(Beginning of Record excerpts)
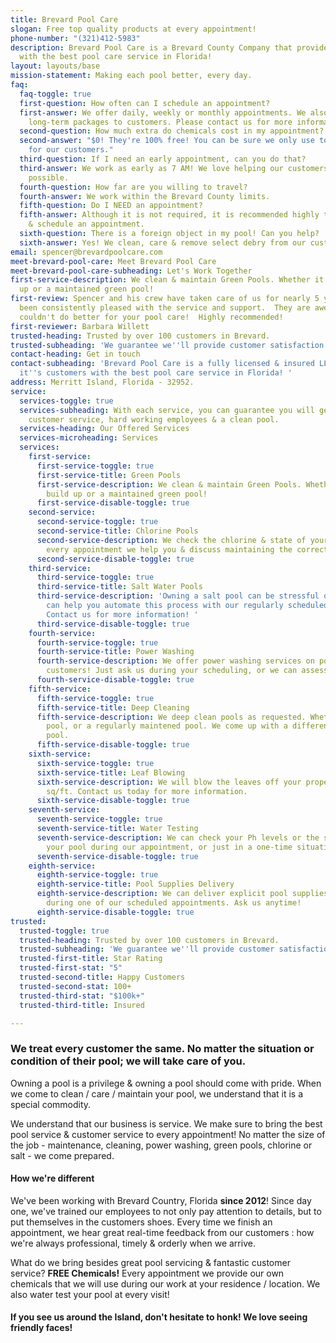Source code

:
 ```yaml
---
title: Brevard Pool Care
slogan: Free top quality products at every appointment!
phone-number: "(321)412-5983"
description: Brevard Pool Care is a Brevard County Company that provides it's customers
  with the best pool care service in Florida!
layout: layouts/base
mission-statement: Making each pool better, every day.
faq:
  faq-toggle: true
  first-question: How often can I schedule an appointment?
  first-answer: We offer daily, weekly or monthly appointments. We also offer select
    long-term packages to customers. Please contact us for more information.
  second-question: How much extra do chemicals cost in my appointment?
  second-answer: "$0! They're 100% free! You can be sure we only use top quality products
    for our customers."
  third-question: If I need an early appointment, can you do that?
  third-answer: We work as early as 7 AM! We love helping our customers as early as
    possible.
  fourth-question: How far are you willing to travel?
  fourth-answer: We work within the Brevard County limits.
  fifth-question: Do I NEED an appointment?
  fifth-answer: Although it is not required, it is recommended highly to contact us
    & schedule an appointment.
  sixth-question: There is a foreign object in my pool! Can you help?
  sixth-answer: Yes! We clean, care & remove select debry from our customer's pools!
email: spencer@brevardpoolcare.com
meet-brevard-pool-care: Meet Brevard Pool Care
meet-brevard-pool-care-subheading: Let's Work Together
first-service-description: We clean & maintain Green Pools. Whether it's algae build
  up or a maintained green pool!
first-review: Spencer and his crew have taken care of us for nearly 5 years and we've
  been consistently pleased with the service and support.  They are awesome  and you
  couldn't do better for your pool care!  Highly recommended!
first-reviewer: Barbara Willett
trusted-heading: Trusted by over 100 customers in Brevard.
trusted-subheading: 'We guarantee we''ll provide customer satisfaction! '
contact-heading: Get in touch
contact-subheading: 'Brevard Pool Care is a fully licensed & insured LLC that provides
  it''s customers with the best pool care service in Florida! '
address: Merritt Island, Florida - 32952.
service:
  services-toggle: true
  services-subheading: With each service, you can guarantee you will get top notch
    customer service, hard working employees & a clean pool.
  services-heading: Our Offered Services
  services-microheading: Services
  services:
    first-service:
      first-service-toggle: true
      first-service-title: Green Pools
      first-service-description: We clean & maintain Green Pools. Whether it's algae
        build up or a maintained green pool!
      first-service-disable-toggle: true
    second-service:
      second-service-toggle: true
      second-service-title: Chlorine Pools
      second-service-description: We check the chlorine & state of your pool. During
        every appointment we help you & discuss maintaining the correct chlorine levels.
      second-service-disable-toggle: true
    third-service:
      third-service-toggle: true
      third-service-title: Salt Water Pools
      third-service-description: 'Owning a salt pool can be stressful or tedious. We
        can help you automate this process with our regularly scheduled appointments.
        Contact us for more information! '
      third-service-disable-toggle: true
    fourth-service:
      fourth-service-toggle: true
      fourth-service-title: Power Washing
      fourth-service-description: We offer power washing services on pools to all our
        customers! Just ask us during your scheduling, or we can assess it on the spot.
      fourth-service-disable-toggle: true
    fifth-service:
      fifth-service-toggle: true
      fifth-service-title: Deep Cleaning
      fifth-service-description: We deep clean pools as requested. Whether it's an abandoned
        pool, or a regularly maintened pool. We come up with a different plan for each
        pool.
      fifth-service-disable-toggle: true
    sixth-service:
      sixth-service-toggle: true
      sixth-service-title: Leaf Blowing
      sixth-service-description: We will blow the leaves off your property. Priced per
        sq/ft. Contact us today for more information.
      sixth-service-disable-toggle: true
    seventh-service:
      seventh-service-toggle: true
      seventh-service-title: Water Testing
      seventh-service-description: We can check your Ph levels or the salt levels of
        your pool during our appointment, or just in a one-time situation.
      seventh-service-disable-toggle: true
    eighth-service:
      eighth-service-toggle: true
      eighth-service-title: Pool Supplies Delivery
      eighth-service-description: We can deliver explicit pool supplies to you, only
        during one of our scheduled appointments. Ask us anytime!
      eighth-service-disable-toggle: true
trusted:
  trusted-toggle: true
  trusted-heading: Trusted by over 100 customers in Brevard.
  trusted-subheading: 'We guarantee we''ll provide customer satisfaction! '
  trusted-first-title: Star Rating
  trusted-first-stat: "5"
  trusted-second-title: Happy Customers
  trusted-second-stat: 100+
  trusted-third-stat: "$100k+"
  trusted-third-title: Insured

---
```

### We treat every customer the same. No matter the situation or condition of their pool; we will take care of you.

Owning a pool is a privilege & owning a pool should come with pride. When we come to clean / care / maintain your pool, we understand that it is a special commodity. 

We understand that our business is service. We make sure to bring the best pool service & customer service to every appointment! No matter the size of the job - maintenance, cleaning, power washing, green pools, chlorine or salt - we come prepared.

#### How we're different

We've been working with Brevard Country, Florida **since 2012**! Since day one, we've trained our employees to not only pay attention to details, but to put themselves in the customers shoes. Every time we finish an appointment, we hear great real-time feedback from our customers : how we're always professional, timely & orderly when we arrive.

What do we bring besides great pool servicing & fantastic customer service? **FREE Chemicals!** Every appointment we provide our own chemicals that we will use during our work at your residence / location. We also water test your pool at every visit!

#### If you see us around the Island, don't hesitate to honk! We love seeing friendly faces!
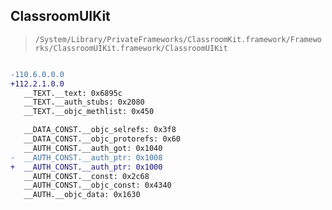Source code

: ## ClassroomUIKit

> `/System/Library/PrivateFrameworks/ClassroomKit.framework/Frameworks/ClassroomUIKit.framework/ClassroomUIKit`

```diff

-110.6.0.0.0
+112.2.1.0.0
   __TEXT.__text: 0x6895c
   __TEXT.__auth_stubs: 0x2080
   __TEXT.__objc_methlist: 0x450

   __DATA_CONST.__objc_selrefs: 0x3f8
   __DATA_CONST.__objc_protorefs: 0x60
   __AUTH_CONST.__auth_got: 0x1040
-  __AUTH_CONST.__auth_ptr: 0x1008
+  __AUTH_CONST.__auth_ptr: 0x1000
   __AUTH_CONST.__const: 0x2c68
   __AUTH_CONST.__objc_const: 0x4340
   __AUTH.__objc_data: 0x1630

```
(End of Record excerpts)
**Your objective:**
Tell how many lines above include "products", and add no other text.

**Result:**
2